**Instructions to follow**
Reproduce the listing verbatim through the line with "circumstances and requirements.".

**Information provided**
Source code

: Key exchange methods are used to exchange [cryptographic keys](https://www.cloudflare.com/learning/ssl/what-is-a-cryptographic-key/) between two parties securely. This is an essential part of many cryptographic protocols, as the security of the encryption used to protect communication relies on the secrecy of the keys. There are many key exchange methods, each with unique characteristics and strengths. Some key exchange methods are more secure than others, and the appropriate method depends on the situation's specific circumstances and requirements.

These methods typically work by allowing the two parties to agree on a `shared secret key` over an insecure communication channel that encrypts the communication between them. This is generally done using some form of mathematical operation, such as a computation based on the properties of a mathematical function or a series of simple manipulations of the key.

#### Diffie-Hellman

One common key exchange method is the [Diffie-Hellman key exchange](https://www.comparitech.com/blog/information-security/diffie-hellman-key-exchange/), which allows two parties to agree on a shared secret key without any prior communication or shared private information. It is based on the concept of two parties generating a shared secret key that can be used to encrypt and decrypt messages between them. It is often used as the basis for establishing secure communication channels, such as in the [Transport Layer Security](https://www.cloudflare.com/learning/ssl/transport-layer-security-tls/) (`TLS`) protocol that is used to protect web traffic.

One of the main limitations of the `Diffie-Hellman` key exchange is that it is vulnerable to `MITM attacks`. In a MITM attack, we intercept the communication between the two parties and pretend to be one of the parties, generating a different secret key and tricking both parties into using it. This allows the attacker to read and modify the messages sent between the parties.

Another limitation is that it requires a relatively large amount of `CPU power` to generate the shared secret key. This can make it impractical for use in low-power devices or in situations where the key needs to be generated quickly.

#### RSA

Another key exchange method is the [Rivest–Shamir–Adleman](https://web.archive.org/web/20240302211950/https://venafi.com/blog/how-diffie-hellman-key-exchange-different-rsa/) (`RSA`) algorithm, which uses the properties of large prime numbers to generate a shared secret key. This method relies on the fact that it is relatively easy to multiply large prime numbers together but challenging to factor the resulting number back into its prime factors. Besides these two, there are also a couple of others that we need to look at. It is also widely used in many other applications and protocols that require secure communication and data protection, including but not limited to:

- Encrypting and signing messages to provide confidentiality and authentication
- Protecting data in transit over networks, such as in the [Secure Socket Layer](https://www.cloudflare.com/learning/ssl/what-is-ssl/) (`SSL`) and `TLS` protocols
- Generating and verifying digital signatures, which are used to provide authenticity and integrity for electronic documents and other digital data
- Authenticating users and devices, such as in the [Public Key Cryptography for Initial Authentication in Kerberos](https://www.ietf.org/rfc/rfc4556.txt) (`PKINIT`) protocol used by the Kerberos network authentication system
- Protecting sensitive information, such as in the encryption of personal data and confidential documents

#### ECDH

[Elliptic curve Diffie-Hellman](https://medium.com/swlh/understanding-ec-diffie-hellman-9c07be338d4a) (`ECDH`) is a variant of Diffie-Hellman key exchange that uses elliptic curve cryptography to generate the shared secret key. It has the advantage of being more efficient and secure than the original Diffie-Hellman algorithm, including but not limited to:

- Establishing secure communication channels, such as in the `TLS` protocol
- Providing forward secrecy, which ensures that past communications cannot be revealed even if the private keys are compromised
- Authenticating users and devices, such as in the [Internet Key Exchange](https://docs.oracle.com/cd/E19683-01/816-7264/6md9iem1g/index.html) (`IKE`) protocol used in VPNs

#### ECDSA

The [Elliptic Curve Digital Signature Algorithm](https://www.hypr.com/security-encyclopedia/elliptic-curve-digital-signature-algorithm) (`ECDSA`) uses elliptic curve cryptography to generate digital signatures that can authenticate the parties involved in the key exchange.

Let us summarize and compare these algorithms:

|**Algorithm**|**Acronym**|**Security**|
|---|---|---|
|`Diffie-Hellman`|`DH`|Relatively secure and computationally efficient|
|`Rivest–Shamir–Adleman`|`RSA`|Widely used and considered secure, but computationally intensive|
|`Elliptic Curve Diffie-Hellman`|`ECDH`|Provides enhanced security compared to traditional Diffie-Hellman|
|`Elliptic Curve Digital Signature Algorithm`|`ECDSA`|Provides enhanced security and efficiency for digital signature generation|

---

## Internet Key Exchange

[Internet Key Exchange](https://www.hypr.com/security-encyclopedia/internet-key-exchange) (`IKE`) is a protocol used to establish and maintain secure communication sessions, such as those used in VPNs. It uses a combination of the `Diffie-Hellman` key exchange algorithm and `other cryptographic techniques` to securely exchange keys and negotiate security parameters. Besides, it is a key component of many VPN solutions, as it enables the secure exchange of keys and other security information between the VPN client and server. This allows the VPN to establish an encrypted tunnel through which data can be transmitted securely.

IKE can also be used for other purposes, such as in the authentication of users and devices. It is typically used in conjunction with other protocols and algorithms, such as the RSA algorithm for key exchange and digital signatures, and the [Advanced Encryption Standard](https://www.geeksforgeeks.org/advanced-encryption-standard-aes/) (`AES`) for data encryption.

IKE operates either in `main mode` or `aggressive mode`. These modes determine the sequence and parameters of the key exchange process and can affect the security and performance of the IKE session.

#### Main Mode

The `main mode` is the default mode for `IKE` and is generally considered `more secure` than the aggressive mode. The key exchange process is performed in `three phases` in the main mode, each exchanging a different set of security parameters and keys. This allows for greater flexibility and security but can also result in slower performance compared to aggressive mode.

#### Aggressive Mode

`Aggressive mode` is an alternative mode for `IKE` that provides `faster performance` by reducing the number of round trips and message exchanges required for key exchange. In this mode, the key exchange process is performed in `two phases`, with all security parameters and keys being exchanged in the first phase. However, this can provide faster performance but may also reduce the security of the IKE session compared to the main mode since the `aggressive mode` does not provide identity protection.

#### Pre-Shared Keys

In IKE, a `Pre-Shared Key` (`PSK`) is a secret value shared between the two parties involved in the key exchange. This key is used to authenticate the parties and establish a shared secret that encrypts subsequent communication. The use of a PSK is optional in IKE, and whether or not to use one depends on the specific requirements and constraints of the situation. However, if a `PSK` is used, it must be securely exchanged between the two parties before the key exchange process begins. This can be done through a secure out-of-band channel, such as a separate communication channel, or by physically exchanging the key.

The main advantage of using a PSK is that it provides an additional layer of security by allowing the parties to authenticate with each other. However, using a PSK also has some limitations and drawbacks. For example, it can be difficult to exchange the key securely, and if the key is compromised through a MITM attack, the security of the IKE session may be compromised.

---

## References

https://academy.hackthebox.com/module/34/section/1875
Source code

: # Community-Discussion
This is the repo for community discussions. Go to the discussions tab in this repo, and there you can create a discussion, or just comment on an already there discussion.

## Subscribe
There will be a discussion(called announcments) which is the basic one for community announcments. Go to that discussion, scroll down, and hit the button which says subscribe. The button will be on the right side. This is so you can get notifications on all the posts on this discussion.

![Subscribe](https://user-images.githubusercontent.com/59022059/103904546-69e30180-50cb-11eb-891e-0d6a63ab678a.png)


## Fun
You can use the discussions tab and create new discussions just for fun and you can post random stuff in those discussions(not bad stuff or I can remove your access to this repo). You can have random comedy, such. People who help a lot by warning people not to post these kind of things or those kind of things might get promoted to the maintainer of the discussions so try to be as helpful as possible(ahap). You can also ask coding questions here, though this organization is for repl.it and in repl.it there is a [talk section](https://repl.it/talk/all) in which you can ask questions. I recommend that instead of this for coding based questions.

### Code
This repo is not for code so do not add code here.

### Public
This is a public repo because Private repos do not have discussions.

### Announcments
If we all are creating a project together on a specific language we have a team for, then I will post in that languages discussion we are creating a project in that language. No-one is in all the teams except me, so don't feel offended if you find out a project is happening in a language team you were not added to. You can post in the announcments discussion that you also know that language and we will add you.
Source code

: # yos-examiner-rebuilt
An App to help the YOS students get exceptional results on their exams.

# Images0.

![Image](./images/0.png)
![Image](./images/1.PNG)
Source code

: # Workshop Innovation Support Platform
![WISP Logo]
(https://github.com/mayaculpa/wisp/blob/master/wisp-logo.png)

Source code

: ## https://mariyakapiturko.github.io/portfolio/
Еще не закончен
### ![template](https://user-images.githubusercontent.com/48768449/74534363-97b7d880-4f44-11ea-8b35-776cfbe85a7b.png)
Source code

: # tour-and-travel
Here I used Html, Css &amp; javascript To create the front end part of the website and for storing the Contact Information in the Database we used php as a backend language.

**Result below**
Source code

: Key exchange methods are used to exchange [cryptographic keys](https://www.cloudflare.com/learning/ssl/what-is-a-cryptographic-key/) between two parties securely. This is an essential part of many cryptographic protocols, as the security of the encryption used to protect communication relies on the secrecy of the keys. There are many key exchange methods, each with unique characteristics and strengths. Some key exchange methods are more secure than others, and the appropriate method depends on the situation's specific circumstances and requirements.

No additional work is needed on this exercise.